▸ Problem statement
All that should be output is the block of lines below from the line with "un'operazione onerosa e" to the line with "presentati dei framework", both included, exactly as written.

▸ Exercise data
################
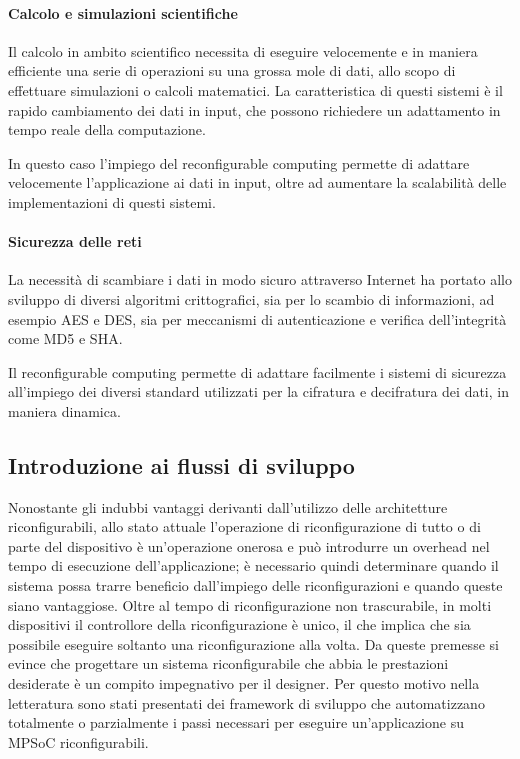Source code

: \paragraph{Calcolo e simulazioni scientifiche}
Il calcolo in ambito scientifico necessita di eseguire velocemente e in maniera efficiente
una serie di operazioni su una grossa mole di dati, allo scopo di effettuare simulazioni o
calcoli matematici. La caratteristica di questi sistemi è il rapido cambiamento dei dati in
input, che possono richiedere un adattamento in tempo reale della computazione.

In questo caso l'impiego del reconfigurable computing permette di adattare velocemente
l'applicazione ai dati in input, oltre ad aumentare la scalabilità delle implementazioni
di questi sistemi.


\paragraph{Sicurezza delle reti}
La necessità di scambiare i dati in modo sicuro attraverso Internet ha portato allo sviluppo
di diversi algoritmi crittografici, sia per lo scambio di informazioni, ad esempio
\ac{AES} e \ac{DES}, sia per meccanismi di autenticazione e verifica dell'integrità come
MD5 e \ac{SHA}.

Il reconfigurable computing permette di adattare facilmente i sistemi di sicurezza
all'impiego dei diversi standard utilizzati per la cifratura e decifratura dei dati, in
maniera dinamica.


\subsection{Introduzione ai flussi di sviluppo}
\label{subsec:introFlussi}


Nonostante gli indubbi vantaggi derivanti dall'utilizzo delle architetture riconfigurabili,
allo stato attuale l'operazione di riconfigurazione di tutto o di parte del dispositivo \`e
un'operazione onerosa e pu\`o introdurre un overhead nel tempo di esecuzione dell'applicazione;
\`e necessario quindi determinare quando il sistema possa trarre beneficio dall'impiego delle
riconfigurazioni e quando queste siano vantaggiose. Oltre al tempo di riconfigurazione non trascurabile,
in molti dispositivi il controllore della riconfigurazione \`e unico, il che implica che sia possibile
eseguire soltanto una riconfigurazione alla volta.
Da queste premesse si evince che progettare un sistema riconfigurabile che abbia le prestazioni desiderate
\`e un compito impegnativo per il designer. Per questo motivo nella letteratura sono stati presentati dei framework
di sviluppo che automatizzano totalmente o parzialmente i passi necessari per eseguire un'applicazione
su MPSoC riconfigurabili.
################
▸ Reply to the exercise
un'operazione onerosa e pu\`o introdurre un overhead nel tempo di esecuzione dell'applicazione;
\`e necessario quindi determinare quando il sistema possa trarre beneficio dall'impiego delle
riconfigurazioni e quando queste siano vantaggiose. Oltre al tempo di riconfigurazione non trascurabile,
in molti dispositivi il controllore della riconfigurazione \`e unico, il che implica che sia possibile
eseguire soltanto una riconfigurazione alla volta.
Da queste premesse si evince che progettare un sistema riconfigurabile che abbia le prestazioni desiderate
\`e un compito impegnativo per il designer. Per questo motivo nella letteratura sono stati presentati dei framework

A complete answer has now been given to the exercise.